Public authority over home care.

Genet, N.A., Boerma, W.G.W., Kroneman, M. Public authority over home care. European Journal of Public Health: 2011, 21(suppl. 1), p. 39. Abstract. 4th European Public Health Conference: 'Public Health and Welfare - Welfare Development and Public Health' 9-12 november 2011, Copenhagen.
Background: The ageing society, decreasing resources and financial constraints are putting governments under pressure. Across Europe, division of responsibilities for long-term care are being reconsidered. Under these pressures, the role of governments in home care could be changing. This paper will provide an insight into the current role of governments in home care and its position within the welfare mix. Methods: A systematic literature review & consultations with experts across Europe resulted in a set of consensus-based indicators for home care systems. In 2008–2010, data was collected in 31 countries. To enhance comparability, several key informants in each country additionally answered standard questions related to hypothetical case descriptions about people in need of home care. Results: Large cross-country differences in governmental control exist.

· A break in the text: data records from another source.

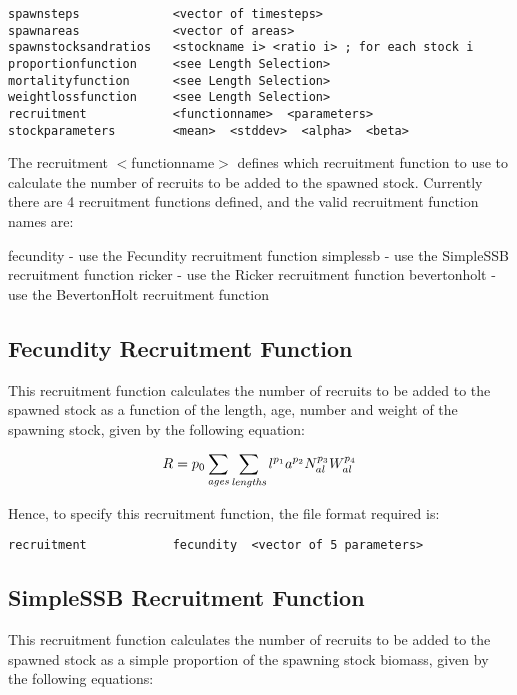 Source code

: \documentclass [a4paper, 10pt]{book}
\begin{document}
{\small\begin{verbatim}
spawnsteps             <vector of timesteps>
spawnareas             <vector of areas>
spawnstocksandratios   <stockname i> <ratio i> ; for each stock i
proportionfunction     <see Length Selection>
mortalityfunction      <see Length Selection>
weightlossfunction     <see Length Selection>
recruitment            <functionname>  <parameters>
stockparameters        <mean>  <stddev>  <alpha>  <beta>
\end{verbatim}}

The recruitment $<$functionname$>$ defines which recruitment function to use to calculate the number of recruits to be added to the spawned stock.  Currently there are 4 recruitment functions defined, and the valid recruitment function names are:

\bigskip
fecundity - use the Fecundity recruitment function\newline
simplessb - use the SimpleSSB recruitment function\newline
ricker - use the Ricker recruitment function\newline
bevertonholt - use the BevertonHolt recruitment function

\subsection{Fecundity Recruitment Function}
This recruitment function calculates the number of recruits to be added to the spawned stock as a function of the length, age, number and weight of the spawning stock, given by the following equation:

\begin{equation}\label{eq:rec1}
R = p_{0} \sum_{\it ages}\sum_{\it lengths} l ^{p_{1}} a ^{p_{2}} N_{al} ^{p_{3}} W_{al} ^{p_{4}}
\end{equation}

Hence, to specify this recruitment function, the file format required is:

{\small\begin{verbatim}
recruitment            fecundity  <vector of 5 parameters>
\end{verbatim}}

\subsection{SimpleSSB Recruitment Function}
This recruitment function calculates the number of recruits to be added to the spawned stock as a simple proportion of the spawning stock biomass, given by the following equations:
\end{document}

Home care can be divided in home health care and home social care. In most countries both types of care governed differently. The predominant governance model is characterised by a central government being involved only in setting out visions and some minimum and general requirements for, for instance, home care provision and eligibility. Municipalities in that case further define regulations. Four different models of governmental interference in home care could be distinguished. Each model brings its own problems. Conclusions: The influence of local governments on publicly financed home care is generally strong. Local governments are often involved in ‘rowing’ the boat, rather than just steering it. National governments mainly steer. Whereas governance in the public sector is relatively clear, there is a lack of insight in the completely privately financed sector. (aut. ref.)